Hunt for the word "adicional" across the entries below, copying each line that holds it.

(Plain-text document sources)
# # # #

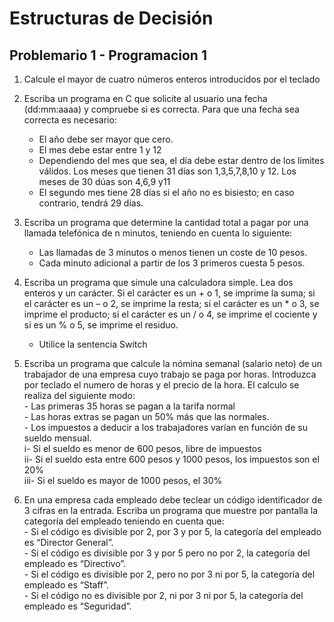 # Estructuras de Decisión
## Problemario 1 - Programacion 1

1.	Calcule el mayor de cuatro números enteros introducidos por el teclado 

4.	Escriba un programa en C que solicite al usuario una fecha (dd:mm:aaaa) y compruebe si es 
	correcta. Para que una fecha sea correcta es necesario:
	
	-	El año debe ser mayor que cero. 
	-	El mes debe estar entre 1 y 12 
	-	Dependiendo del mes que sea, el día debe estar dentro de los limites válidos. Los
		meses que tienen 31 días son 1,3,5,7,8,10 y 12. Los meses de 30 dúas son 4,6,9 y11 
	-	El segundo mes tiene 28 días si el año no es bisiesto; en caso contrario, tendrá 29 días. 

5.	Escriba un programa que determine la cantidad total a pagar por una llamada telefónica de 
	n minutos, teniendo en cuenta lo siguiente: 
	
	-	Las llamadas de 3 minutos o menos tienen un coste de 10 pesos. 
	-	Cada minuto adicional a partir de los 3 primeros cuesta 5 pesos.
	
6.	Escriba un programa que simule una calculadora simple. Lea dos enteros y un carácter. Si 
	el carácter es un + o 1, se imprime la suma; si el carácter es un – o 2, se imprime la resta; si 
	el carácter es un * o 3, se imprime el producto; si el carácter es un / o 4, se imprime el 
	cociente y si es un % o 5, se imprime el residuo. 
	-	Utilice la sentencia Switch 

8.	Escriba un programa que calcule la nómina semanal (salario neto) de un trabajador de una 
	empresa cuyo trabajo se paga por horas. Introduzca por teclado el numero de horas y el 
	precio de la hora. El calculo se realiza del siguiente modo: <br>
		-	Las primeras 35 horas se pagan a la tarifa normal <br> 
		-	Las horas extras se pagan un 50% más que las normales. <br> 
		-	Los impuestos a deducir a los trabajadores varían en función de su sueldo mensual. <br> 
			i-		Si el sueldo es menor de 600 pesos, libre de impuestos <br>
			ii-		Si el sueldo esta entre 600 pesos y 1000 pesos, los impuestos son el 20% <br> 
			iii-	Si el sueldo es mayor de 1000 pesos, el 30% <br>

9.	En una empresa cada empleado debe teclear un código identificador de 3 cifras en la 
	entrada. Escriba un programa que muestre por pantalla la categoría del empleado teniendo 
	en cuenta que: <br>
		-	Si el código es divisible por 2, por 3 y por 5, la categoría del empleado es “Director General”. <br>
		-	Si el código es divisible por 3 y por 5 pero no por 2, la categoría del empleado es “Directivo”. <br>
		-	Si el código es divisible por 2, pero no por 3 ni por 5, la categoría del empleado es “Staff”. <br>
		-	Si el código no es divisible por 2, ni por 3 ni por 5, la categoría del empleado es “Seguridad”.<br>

# # # #

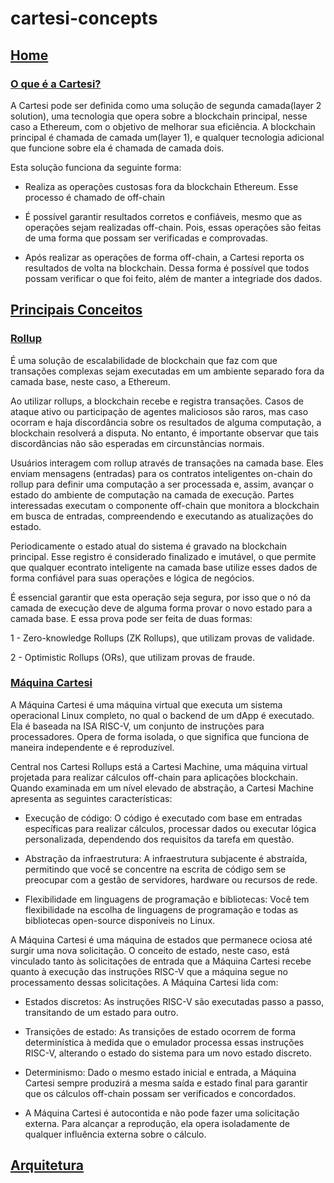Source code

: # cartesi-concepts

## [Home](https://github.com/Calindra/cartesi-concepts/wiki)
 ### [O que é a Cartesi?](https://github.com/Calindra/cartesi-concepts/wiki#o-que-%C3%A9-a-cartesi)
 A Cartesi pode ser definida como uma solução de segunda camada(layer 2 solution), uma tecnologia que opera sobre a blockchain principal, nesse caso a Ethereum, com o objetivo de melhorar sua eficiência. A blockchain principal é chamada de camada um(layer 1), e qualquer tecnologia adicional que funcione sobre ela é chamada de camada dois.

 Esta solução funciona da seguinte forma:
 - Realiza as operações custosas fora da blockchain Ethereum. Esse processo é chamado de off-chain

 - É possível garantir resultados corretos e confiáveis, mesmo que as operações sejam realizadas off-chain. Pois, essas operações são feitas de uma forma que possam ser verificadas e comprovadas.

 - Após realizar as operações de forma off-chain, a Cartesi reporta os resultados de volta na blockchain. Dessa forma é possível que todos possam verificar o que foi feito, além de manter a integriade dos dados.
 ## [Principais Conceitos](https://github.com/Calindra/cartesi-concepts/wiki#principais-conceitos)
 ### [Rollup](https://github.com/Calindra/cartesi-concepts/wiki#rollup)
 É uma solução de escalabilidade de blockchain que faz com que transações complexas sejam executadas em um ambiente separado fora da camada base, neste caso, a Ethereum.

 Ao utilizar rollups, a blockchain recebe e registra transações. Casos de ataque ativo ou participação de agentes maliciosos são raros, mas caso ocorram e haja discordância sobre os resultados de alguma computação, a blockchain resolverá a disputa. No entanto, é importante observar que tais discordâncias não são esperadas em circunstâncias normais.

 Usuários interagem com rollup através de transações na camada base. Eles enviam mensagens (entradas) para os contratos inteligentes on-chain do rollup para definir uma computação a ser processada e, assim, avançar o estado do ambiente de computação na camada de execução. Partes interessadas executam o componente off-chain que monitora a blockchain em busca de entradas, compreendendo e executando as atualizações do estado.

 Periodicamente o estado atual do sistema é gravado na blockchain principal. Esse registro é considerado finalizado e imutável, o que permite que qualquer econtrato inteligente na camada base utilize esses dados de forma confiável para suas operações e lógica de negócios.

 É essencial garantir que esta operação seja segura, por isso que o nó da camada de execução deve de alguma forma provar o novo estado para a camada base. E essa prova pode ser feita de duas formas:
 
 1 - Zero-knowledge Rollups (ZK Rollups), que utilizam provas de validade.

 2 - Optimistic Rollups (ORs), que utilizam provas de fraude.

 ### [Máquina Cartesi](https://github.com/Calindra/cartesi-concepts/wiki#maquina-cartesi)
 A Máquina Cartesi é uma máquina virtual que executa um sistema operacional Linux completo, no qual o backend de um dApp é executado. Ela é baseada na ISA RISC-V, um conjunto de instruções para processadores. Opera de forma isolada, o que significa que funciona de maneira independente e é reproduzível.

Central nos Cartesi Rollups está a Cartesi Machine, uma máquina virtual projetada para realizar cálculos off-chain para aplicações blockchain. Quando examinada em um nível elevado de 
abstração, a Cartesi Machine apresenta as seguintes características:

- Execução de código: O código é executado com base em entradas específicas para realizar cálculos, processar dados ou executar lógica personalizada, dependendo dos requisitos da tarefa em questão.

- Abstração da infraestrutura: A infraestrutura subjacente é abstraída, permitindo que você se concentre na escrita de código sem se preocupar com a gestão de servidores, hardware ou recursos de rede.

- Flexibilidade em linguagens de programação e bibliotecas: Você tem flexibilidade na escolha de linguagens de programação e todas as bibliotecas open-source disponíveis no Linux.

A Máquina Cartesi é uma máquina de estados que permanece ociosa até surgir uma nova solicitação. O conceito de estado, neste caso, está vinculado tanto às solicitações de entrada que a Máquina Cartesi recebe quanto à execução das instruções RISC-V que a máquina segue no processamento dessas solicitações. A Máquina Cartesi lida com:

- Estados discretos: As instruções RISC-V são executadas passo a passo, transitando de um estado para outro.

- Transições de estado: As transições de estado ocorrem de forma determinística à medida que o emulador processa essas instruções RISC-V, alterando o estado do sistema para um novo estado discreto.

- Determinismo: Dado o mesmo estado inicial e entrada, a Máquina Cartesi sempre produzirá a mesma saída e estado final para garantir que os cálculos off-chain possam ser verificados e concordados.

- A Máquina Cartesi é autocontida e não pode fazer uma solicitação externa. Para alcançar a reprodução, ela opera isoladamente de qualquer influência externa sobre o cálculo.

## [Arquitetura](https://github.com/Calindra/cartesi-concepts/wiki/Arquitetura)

# # # #

→ RESULT FOR THIS TASK
	-	Cada minuto adicional a partir de los 3 primeros cuesta 5 pesos.
 A Cartesi pode ser definida como uma solução de segunda camada(layer 2 solution), uma tecnologia que opera sobre a blockchain principal, nesse caso a Ethereum, com o objetivo de melhorar sua eficiência. A blockchain principal é chamada de camada um(layer 1), e qualquer tecnologia adicional que funcione sobre ela é chamada de camada dois.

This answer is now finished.